Your goal.
Working from the records below, repeat exactly the lines starting at the line that contains "was Twinkie but" and ending at the line that contains "early uh the", inclusive.

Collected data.
-*-*-

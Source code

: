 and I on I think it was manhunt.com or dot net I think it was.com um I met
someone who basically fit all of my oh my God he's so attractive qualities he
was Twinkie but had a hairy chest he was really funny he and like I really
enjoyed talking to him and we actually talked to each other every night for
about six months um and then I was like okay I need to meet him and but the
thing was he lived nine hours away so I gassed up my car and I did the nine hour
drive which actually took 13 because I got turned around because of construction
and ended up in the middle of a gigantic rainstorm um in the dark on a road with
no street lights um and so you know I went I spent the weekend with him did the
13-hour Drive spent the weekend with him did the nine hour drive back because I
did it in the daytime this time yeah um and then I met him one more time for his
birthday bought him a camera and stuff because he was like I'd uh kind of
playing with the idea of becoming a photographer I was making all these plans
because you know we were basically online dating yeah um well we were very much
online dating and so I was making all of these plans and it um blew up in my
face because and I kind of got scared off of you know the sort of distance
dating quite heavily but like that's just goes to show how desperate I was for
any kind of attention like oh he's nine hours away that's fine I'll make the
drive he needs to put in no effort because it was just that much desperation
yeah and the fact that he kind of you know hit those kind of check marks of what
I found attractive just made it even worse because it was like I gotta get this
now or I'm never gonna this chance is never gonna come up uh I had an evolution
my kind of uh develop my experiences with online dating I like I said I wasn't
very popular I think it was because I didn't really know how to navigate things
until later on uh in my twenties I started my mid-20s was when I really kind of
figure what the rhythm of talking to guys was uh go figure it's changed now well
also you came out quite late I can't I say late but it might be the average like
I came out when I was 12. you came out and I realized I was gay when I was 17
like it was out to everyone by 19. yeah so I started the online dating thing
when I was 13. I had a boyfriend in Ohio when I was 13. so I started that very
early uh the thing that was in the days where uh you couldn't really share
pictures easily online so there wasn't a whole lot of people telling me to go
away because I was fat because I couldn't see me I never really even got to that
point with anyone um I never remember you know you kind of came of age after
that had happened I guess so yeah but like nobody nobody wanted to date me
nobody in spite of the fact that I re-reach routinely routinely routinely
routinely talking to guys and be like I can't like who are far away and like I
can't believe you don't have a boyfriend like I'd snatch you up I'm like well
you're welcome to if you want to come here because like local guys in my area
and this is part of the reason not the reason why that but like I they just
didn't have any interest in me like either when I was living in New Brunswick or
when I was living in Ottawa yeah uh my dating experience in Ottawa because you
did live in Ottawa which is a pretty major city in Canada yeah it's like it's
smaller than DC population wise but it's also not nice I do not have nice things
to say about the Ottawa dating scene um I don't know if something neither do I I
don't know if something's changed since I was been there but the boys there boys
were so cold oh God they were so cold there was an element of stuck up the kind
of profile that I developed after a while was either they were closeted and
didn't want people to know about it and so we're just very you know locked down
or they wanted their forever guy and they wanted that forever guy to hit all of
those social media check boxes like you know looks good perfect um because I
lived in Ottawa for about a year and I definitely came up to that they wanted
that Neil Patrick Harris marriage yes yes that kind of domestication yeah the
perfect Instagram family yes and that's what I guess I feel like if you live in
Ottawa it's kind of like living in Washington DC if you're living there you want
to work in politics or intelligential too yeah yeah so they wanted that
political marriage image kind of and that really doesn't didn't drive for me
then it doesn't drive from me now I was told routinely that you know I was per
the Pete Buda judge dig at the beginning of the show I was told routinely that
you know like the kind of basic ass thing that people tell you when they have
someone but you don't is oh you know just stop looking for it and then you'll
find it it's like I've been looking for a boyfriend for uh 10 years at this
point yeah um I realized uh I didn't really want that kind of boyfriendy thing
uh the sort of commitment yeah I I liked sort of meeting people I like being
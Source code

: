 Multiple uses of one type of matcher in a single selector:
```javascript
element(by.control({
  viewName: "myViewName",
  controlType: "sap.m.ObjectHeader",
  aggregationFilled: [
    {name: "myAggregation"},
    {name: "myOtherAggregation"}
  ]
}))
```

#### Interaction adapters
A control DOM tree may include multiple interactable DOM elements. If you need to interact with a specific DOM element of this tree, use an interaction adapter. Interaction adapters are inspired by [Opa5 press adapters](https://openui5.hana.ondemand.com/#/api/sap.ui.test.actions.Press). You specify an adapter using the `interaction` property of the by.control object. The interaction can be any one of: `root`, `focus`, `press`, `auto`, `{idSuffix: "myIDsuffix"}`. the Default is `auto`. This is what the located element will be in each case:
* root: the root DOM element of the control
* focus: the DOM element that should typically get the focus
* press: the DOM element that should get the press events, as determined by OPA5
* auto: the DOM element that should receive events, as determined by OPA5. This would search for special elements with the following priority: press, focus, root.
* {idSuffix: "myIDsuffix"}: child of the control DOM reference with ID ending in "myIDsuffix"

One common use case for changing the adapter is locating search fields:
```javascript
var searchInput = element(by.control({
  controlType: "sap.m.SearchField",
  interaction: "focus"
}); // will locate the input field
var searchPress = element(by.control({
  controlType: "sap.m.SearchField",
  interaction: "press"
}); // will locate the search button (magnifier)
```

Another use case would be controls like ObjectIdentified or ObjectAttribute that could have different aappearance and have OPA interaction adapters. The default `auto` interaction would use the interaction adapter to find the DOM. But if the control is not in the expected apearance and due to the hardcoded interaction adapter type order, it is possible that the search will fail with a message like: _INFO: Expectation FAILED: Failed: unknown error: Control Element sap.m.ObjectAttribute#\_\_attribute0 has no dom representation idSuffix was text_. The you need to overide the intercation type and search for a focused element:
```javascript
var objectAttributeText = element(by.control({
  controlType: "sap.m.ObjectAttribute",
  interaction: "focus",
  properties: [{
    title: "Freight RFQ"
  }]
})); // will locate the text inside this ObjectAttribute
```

-*-*-

Written response.
was Twinkie but had a hairy chest he was really funny he and like I really
enjoyed talking to him and we actually talked to each other every night for
about six months um and then I was like okay I need to meet him and but the
thing was he lived nine hours away so I gassed up my car and I did the nine hour
drive which actually took 13 because I got turned around because of construction
and ended up in the middle of a gigantic rainstorm um in the dark on a road with
no street lights um and so you know I went I spent the weekend with him did the
13-hour Drive spent the weekend with him did the nine hour drive back because I
did it in the daytime this time yeah um and then I met him one more time for his
birthday bought him a camera and stuff because he was like I'd uh kind of
playing with the idea of becoming a photographer I was making all these plans
because you know we were basically online dating yeah um well we were very much
online dating and so I was making all of these plans and it um blew up in my
face because and I kind of got scared off of you know the sort of distance
dating quite heavily but like that's just goes to show how desperate I was for
any kind of attention like oh he's nine hours away that's fine I'll make the
drive he needs to put in no effort because it was just that much desperation
yeah and the fact that he kind of you know hit those kind of check marks of what
I found attractive just made it even worse because it was like I gotta get this
now or I'm never gonna this chance is never gonna come up uh I had an evolution
my kind of uh develop my experiences with online dating I like I said I wasn't
very popular I think it was because I didn't really know how to navigate things
until later on uh in my twenties I started my mid-20s was when I really kind of
figure what the rhythm of talking to guys was uh go figure it's changed now well
also you came out quite late I can't I say late but it might be the average like
I came out when I was 12. you came out and I realized I was gay when I was 17
like it was out to everyone by 19. yeah so I started the online dating thing
when I was 13. I had a boyfriend in Ohio when I was 13. so I started that very
early uh the thing that was in the days where uh you couldn't really share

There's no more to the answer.